Entertainment

It's Time for Randy Newman to Write a Song About the Kardashians

The Kardashians have now paid tribute to Randy Newman's "I Love L.A." twice. In a way, it makes a lot of crazy sense.

by Winston Cook-Wilson

Los Angeles singer/songwriter and celebrated film composer Randy Newman has always been one to appreciate irony — in fact, it’s the lifeblood of his art. The strange, mind-boggling anomalies of the sociological and political life of our fair country have always been his primary interest as a songwriter. By 1974, he had led an album with a song from the perspective of an “n”-word-slinging Louisiana bigot and alienated the dwarf community with his Top 10 hit “Short People.” In 1983, he scored another modest — and less directly incendiary hit — with “I Love L.A.,” a tribute to his fair city — but penned from the vantage of a narcissistic, Reagan-era, hyper-wealthy jetsetter.

To Newman, this was Lala Land’s quintessential citizen: the leisure-suit-wearing, finance-rich oaf with a gram or two of straight-off-the-boat coke in his breast pocket, in the back seat of a hiring car pointing out to his mistress out the window:

“Look at those mountains
Look at those trees
Look at that bum over there, man
He’s down on his knees”

His original video opens on a homeless man struggling to stay warm, in fact.
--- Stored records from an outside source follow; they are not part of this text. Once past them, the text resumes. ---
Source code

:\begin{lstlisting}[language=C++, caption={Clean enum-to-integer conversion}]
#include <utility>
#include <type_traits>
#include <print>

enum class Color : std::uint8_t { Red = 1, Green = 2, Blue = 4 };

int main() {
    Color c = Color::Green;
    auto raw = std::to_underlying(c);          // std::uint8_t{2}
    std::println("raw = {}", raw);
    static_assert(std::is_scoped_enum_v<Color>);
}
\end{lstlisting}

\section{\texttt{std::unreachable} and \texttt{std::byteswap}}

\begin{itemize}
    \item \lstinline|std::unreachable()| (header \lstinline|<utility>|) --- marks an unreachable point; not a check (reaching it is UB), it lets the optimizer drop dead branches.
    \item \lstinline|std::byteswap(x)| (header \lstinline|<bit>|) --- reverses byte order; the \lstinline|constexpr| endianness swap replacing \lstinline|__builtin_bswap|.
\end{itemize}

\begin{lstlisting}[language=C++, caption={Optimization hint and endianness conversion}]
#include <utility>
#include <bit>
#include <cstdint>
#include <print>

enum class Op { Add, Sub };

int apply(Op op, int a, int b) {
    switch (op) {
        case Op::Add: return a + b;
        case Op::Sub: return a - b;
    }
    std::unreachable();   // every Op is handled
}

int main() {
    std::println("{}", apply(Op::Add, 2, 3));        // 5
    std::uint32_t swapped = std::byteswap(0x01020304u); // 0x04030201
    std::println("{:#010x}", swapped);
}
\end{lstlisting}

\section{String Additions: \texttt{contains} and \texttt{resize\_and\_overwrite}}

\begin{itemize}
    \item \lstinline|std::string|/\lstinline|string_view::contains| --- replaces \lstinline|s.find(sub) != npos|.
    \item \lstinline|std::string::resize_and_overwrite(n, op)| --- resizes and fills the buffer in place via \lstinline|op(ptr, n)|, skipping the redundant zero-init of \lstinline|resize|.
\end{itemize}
It’s hard to explain — in fact, I can’t explain it at all — but in 1985, the Kardashian family matriarch Kris Jenner and her extended family collaboratively rewrote the lyrics to Newman’s song and filmed a somewhat elaborate music video of their version. This was in celebration of Jenner’s 30th birthday. The title? “I Love My Friends.”

After Kris celebrates all the places in L.A. (and the world) she likes to visit — and her favorite rich person activities — the video launches into a montage of Kris and her famous pals, all the way from Michael Jackson to… a creepy-as-fuck O.J. Simpson. “Look at that bum over there, he’s down on his knees” became “Look at how [my friends] go to such chic places.”

The first video cropped on the internet around 2011, and caused a minor stir. This weekend, it reared its head again in a huge way, when her daughters Kim, Khloe, and Kourtney — who appear singing snippets and wrote the libretto for the first clip — debuted a totally new version of the song (with a new video) at Jenner’s Great Gatsby-themed birthday bash this weekend. Oh yeah, Kylie’s there this time, too.

Instead of picking a newer pop song — or just different song — the Kardashian clan just rewrote Newman’s song again. This time: with even more expensive taste, more celebrity friends, and weirder lyrics. You can see both the original and the new videos in the Kim-posted clip below.

Kris isn’t in this new one — it’s just the Kardashian sisters singing in flat-toned unison, sending up the treadmill shots and convertible-cruising scenes from their ‘85 version. Here, rhymes and natural word emphases are even more explicitly out the window.

The sisters intone, almost solemnly:

“She likes cocktails
Nobu Malibu
Hermès Birkin
Chane-el”

Pretty soon Scott Disick, Justin Bieber, Kanye, and North West, a handful of fashion designers, and at the end, Caitlyn Jenner drinking champagne in a bathtub, show up to wish Kris well. “She loves you,” they all say, grimacing or smiling.

L.A. was, for Randy, home, and despite his healthy skepticism, there was a strange kind of affection for it — enough for him to not feel odd that the song had become a staple at Clippers games. The American Dream is dumb, but you almost have to love that we’re stupid enough to fixate on it. “There’s some kind of ignorance L.A. has that I’m proud of,” he told L.A. Weekly in 2001. “The open car and the redhead, the Beach Boys… that sounds really good to me.”

Like any of his colorful crew of protagonists, any Kardashian would no doubt be drawn with a sympathetic hand by Newman. And it’s time for him to write about them. They are, after all, essentially America’s First Family, and just Newman’s type of characters. There’s a reason so much of the world follows their every move: They’re a lot more honest than most of us dare to be. Maybe that’s what Kris Jenner likes about Newman’s realistic song, and hopefully what Newman would like about her versions of it.